> [WORK TO BE COMPLETED]
In how many lines of the listing below does "github" appear? Reply with the number only.

> [RECORDS FOR THE TASK]
####

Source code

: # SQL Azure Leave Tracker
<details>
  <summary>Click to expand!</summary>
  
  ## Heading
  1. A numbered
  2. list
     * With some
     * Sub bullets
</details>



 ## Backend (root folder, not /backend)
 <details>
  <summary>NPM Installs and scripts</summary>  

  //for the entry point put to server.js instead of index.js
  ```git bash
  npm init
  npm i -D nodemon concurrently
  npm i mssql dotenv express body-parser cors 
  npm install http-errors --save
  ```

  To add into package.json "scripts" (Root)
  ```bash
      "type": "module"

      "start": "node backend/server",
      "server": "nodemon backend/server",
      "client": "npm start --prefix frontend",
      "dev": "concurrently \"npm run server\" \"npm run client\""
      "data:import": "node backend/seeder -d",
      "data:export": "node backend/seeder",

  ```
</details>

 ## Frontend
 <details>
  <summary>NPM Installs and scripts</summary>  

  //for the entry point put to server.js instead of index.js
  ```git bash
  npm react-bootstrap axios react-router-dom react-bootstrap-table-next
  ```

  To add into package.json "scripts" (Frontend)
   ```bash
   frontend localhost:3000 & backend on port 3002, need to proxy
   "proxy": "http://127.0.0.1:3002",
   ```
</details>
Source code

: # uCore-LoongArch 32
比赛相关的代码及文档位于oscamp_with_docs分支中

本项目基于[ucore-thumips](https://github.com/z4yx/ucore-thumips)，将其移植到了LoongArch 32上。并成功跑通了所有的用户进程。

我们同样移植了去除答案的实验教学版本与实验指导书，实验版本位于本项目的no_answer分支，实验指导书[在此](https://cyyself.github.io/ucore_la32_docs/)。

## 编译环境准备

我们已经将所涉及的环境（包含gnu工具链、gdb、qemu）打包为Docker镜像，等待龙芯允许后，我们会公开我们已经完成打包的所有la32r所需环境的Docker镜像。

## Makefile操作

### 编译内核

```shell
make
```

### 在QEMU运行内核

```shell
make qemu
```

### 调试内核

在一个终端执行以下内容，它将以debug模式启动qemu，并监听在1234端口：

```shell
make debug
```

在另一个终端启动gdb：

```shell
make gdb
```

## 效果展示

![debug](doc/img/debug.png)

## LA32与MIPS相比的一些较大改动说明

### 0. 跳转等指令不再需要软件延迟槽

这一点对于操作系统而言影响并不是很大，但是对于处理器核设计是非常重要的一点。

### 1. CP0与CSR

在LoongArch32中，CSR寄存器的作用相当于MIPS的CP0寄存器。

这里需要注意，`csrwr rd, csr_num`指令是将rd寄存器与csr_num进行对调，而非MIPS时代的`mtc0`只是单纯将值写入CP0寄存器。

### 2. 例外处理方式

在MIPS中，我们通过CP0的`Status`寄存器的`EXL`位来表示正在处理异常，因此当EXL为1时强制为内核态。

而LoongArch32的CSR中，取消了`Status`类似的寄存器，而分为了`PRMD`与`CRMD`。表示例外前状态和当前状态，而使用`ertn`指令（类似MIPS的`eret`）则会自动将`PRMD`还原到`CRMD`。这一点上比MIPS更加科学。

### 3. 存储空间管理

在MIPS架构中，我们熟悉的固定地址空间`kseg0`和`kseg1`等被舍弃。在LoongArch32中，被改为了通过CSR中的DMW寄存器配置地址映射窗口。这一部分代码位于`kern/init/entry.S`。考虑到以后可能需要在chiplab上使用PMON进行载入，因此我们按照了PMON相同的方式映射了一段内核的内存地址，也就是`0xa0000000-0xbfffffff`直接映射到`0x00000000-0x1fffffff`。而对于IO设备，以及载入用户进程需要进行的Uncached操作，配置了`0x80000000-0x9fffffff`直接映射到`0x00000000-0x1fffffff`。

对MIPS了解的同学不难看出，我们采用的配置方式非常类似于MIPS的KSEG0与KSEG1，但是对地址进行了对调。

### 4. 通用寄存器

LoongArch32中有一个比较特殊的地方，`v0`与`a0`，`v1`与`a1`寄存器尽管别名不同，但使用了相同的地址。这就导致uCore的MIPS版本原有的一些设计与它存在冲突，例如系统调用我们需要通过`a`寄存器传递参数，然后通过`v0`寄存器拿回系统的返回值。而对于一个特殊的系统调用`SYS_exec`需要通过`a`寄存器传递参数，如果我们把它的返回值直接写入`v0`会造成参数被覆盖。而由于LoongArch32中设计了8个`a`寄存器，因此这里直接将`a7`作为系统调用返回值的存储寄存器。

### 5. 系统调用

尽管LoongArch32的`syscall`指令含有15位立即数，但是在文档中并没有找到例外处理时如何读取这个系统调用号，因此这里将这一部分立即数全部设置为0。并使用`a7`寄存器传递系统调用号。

####

> [ANSWER SPACE]
2